Written by Dr. Elan Sasson, CEO of Data Science Group (DSG)
As more businesses start to use machine learning (ML) and AI in products, tools, and business processes, the problem of high-quality data becomes more evident. It is evident that two equally important and tightly coupled components of all ML systems are data and model (i.e., algorithm). The majority (86% according to Gartner) of those ML projects are falling short due to reliability and quality issues of data associated with drifts in the datasets that regularly flow into the technology pipeline of AI-enabled applications.
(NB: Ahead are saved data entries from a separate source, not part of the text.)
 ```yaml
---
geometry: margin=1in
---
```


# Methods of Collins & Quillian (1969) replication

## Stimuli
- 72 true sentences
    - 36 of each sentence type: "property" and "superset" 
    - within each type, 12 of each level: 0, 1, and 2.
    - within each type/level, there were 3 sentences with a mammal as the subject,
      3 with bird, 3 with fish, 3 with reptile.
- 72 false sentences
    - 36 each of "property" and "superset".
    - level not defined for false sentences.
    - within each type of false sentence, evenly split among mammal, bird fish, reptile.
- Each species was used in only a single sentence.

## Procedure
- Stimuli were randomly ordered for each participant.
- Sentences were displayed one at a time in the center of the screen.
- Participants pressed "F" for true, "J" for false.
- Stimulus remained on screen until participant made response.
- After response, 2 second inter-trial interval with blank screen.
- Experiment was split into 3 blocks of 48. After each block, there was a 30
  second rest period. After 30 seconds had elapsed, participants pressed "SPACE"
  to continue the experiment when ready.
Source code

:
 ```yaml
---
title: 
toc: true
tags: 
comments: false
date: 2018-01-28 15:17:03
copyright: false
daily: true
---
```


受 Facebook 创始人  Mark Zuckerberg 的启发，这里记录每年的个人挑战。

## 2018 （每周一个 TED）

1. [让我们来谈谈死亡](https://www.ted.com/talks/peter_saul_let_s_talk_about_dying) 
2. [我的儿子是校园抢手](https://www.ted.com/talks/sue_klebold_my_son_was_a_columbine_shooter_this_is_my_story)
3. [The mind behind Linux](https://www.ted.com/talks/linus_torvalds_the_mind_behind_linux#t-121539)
Data drifts fall into two major categories: structural changes (e.g., the presence of new features or removal of existing features) and generative shifts (e.g., a concept drift/distribution shift) in a data stream. The entanglement complexity in the form of data dependencies in an ML system is also known as the “changing anything changes everything'' issue. For example, when an input feature is changed, then its importance (e.g., weight) and optionally the other remaining features' importance may all shift. Thus, the ML system’s behavior is governed not just by the model, but also by model behavior learned from the data.
The underlying assumption that future data will be similar to past observations, and that distributions of features and targets will remain relatively constant, is typically not valid. Since we expect the world to change over time, model deployment should be treated as a continuous and ongoing process, to identify and to track a model drift over time, and equally important to reduce the time fixing system failures related to model drifts.
An example of this is the performance decay of the AI model predicting the deterioration of Covid-19 patients due to shifts in the clinical data set - different waves of the disease introduce different distributions of the EMR (electronic medical records) over time. Another task taken from the field of algo-trading of commodities in the energy sector, in April 2020, a model for predicting crude oil prices stumbled upon unusual and unexpected negative prices that lead to abnormal behavior in the resulting model in taking bad positions. This eventually led to a substantial loss of money.
Due to this, model drift is more of a norm than an exception when dealing with real-world data, and will significantly degrade the performance of the ML model over time. Such degradation poses a real threat to enterprises developing mission-critical applications in highly regulated industries such as finance and healthcare.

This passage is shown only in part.